On Trump’s desk: An executive order to “ease” the sanctions so that Russia can cash that ExxonMobil check. So don’t say that Donald Trump never pays his debts.

And of course, in addition to the largest business deal in history, Trump might have a longer list of names to hand over.

Moscow’s establishment has welcomed Trump as a pragmatist who will not try to enforce American values on the rest of the world. In a nationally televised news conference earlier this month, Russian Foreign Minister Sergei Lavrov railed against the “messianism” and export by the West of “post-Christian values” that embrace “permissiveness,” a nod toward the conservative ethos that has found increasing support in the Kremlin.

If it’s not clear, what the Russian Foreign Minister is saying here is “thank God that Trump will allow us to be as cruel to gays as we want, and not complain when we pass laws saying it's okay to beat your wife.

But of course, blowing off the sanctions is the real sweet deal for Putin. Russia’s military expenditures in Ukraine and Syria, along with the continued low price of oil, have left Putin badly strapped for cash. It’s placed a cap on his ambitions in Eastern Europe, and limited his ability to strong-arm governments into taking Russia-approved positions. For Trump to lift the sanctions would be against the national interest of the United States in almost every way imaginable. But he seems prepared to go there.

Meanwhile, FSB officer Sergei Mikhailov, is alleged to have been working as a United States mole within the upper echelons of Russia’s cyber-security apparatus.

A senior Russian intelligence officer and cybersecurity investigator arrested last month on treason charges allegedly was passing information to U.S. intelligence services, according to Russian media outlets. …

Russian media says the FSB believes Mikhailov tipped U.S. intelligence about Vladimir Fomenko and his server rental company "King Servers." The U.S. cybersecurity company Threat Connect identified King Servers last year as an "information nexus" used by hackers suspected of working for Russian intelligence in cyberattacks on electoral systems in Arizona and Illinois.

If Mikhailov was a highly placed, important US source, his unmasking shortly after Trump’s team received briefings on the nature of the intelligence community’s information about Russian hacking seems, at best, highly coincidental. That’s especially true in light of multiple statements from Trump and other members of his regime in which they appeared to take the word of Russian sources over the evidence presented by the IC. Members of Trump’s regime, including Micheal Flynn, have had multiple communications with Russian officials.

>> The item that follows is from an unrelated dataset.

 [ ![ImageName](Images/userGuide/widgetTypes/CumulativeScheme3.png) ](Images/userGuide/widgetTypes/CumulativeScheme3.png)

It wouldn’t have taken pointing out Mikhailov by name to result in his arrest along with two other cyber-security specialists in Russia. Knowing that one of the sources was highly placed within the FSB could have been enough to shine a spotlight on an invaluable asset to the United States, not to mention put an end to the lives of three men.

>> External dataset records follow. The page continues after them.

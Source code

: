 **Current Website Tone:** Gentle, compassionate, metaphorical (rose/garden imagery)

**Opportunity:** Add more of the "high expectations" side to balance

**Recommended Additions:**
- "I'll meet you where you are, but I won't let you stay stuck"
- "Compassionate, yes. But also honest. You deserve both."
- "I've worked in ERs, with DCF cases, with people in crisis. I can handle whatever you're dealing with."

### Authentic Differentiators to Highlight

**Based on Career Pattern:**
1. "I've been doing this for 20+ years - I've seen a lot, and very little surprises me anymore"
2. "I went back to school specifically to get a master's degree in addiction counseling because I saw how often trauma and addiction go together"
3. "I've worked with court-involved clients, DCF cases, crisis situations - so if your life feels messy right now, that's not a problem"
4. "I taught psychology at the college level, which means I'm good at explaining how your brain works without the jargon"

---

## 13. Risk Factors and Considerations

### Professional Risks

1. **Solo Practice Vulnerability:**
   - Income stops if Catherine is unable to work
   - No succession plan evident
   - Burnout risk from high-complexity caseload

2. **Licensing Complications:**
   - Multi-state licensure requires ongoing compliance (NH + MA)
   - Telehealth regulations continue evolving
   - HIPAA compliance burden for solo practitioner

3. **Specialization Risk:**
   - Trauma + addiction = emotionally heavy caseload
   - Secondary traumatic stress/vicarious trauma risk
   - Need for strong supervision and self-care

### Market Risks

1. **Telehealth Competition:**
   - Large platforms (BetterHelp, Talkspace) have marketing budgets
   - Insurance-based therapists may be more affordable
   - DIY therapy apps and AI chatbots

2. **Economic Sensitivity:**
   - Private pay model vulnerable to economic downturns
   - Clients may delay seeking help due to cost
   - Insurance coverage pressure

That some member of the Trump regime is responsible for outing Mikhailov is, for the moment, little better than speculation. The frightening thing is just how easy it is to believe that speculation from a group that has bent over backwards at every opportunity to paint Russia in the best possible light while degrading the value and quality of US intelligence.

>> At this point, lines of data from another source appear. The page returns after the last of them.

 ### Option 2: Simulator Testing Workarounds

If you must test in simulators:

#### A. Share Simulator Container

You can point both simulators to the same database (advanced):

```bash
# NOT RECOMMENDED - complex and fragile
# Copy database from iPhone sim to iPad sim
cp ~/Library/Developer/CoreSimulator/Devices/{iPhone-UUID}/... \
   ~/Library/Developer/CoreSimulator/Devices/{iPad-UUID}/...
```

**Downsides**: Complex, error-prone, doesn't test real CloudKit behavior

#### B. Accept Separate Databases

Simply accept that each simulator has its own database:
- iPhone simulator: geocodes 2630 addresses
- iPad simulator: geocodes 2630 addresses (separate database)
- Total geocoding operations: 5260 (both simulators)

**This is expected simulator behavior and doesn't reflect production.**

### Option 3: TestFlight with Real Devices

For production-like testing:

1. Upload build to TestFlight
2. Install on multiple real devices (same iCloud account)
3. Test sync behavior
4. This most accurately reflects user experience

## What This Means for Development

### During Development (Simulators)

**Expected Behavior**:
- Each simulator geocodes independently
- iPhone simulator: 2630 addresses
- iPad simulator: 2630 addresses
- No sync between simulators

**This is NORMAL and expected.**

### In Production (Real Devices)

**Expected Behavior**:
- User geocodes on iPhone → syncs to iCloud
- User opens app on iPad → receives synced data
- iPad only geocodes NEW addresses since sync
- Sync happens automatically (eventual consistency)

If the Trump team didn’t reveal Mikhailov and the others directly, they might easily have done so with their blatant disregard for security.

The president’s desire to use his old, personal smartphone raises concerns that its use could be exposing him and the nation to security threats.

Donald Trump has taken a lot of actions in this first week, continuing the Gish Gallop with which he conducted his campaign and, if anything, making it worse. But what was true in August is still true.

Donald Trump may be acting crazy, but it's keeping the news away from the one story he wants to bury.

The story then, the story now, is Trump’s subservience to Putin and his willingness to do absolutely anything to forward the Russian agenda.